=== Section Start ===
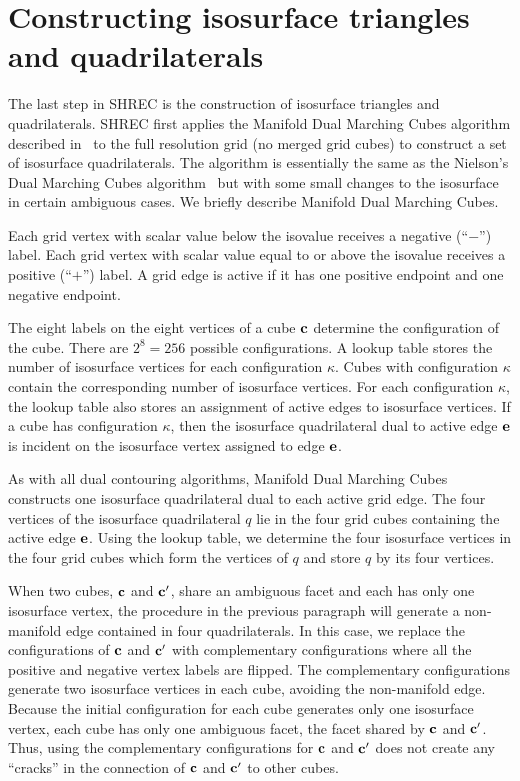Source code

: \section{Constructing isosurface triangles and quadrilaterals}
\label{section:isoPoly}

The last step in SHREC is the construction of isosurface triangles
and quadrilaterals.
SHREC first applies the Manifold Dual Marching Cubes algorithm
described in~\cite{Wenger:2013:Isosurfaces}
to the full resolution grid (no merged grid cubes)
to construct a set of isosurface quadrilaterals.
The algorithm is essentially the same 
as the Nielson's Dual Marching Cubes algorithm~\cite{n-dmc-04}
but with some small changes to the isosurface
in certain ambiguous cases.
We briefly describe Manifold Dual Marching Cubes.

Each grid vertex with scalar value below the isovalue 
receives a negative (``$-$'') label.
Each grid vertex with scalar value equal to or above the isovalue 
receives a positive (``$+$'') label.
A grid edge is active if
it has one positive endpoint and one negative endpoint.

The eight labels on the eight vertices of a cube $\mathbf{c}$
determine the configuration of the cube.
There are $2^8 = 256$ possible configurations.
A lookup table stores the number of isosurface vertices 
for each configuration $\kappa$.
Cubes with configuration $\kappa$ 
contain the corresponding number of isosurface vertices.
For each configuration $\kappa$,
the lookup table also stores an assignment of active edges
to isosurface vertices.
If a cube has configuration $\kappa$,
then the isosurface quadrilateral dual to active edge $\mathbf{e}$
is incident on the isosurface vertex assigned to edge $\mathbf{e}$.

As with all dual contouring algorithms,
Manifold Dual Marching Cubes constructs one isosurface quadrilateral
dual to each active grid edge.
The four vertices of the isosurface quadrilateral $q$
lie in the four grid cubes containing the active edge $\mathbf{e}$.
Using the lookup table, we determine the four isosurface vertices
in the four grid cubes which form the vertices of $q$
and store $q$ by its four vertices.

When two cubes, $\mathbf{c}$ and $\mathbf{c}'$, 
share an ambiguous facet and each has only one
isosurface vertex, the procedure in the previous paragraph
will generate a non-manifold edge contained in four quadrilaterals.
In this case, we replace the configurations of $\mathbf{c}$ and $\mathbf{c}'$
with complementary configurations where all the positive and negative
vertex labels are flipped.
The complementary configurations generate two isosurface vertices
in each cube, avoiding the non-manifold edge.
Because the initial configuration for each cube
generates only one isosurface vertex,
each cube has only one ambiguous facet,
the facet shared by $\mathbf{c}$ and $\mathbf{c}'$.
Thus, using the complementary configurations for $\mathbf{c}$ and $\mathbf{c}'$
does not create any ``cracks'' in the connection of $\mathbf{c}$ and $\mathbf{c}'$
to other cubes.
=== Section End ===
=== Section Start ===
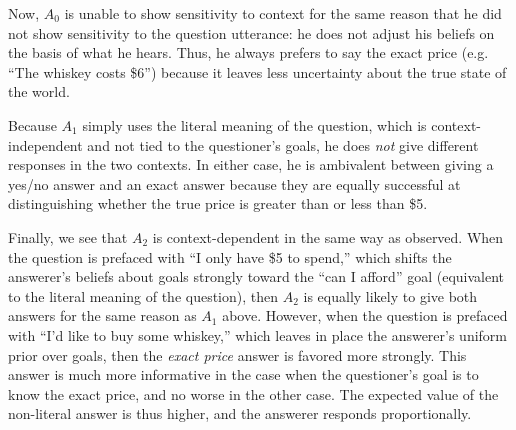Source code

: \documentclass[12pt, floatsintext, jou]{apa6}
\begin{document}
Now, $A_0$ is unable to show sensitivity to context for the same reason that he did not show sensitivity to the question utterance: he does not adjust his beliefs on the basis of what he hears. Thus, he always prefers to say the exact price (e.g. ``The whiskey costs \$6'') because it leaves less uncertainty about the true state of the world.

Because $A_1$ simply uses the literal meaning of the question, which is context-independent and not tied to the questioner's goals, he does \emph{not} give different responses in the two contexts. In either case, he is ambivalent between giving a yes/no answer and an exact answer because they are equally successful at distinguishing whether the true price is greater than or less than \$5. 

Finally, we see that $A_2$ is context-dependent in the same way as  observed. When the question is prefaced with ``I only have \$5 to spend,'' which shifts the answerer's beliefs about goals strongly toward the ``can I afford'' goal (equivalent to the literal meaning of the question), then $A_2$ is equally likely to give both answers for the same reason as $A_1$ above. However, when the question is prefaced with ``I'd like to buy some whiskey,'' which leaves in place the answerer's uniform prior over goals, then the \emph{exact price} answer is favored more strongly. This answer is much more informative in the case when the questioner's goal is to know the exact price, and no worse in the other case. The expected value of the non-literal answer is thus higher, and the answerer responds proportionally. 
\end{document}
=== Section End ===
TO DO
Taking the records above, retype every line from the one with "as the Nielson's" down to the one with "receives a negative", exactly and with nothing else.

RESULT OF THIS TASK
as the Nielson's Dual Marching Cubes algorithm~\cite{n-dmc-04}
but with some small changes to the isosurface
in certain ambiguous cases.
We briefly describe Manifold Dual Marching Cubes.

Each grid vertex with scalar value below the isovalue 
receives a negative (``$-$'') label.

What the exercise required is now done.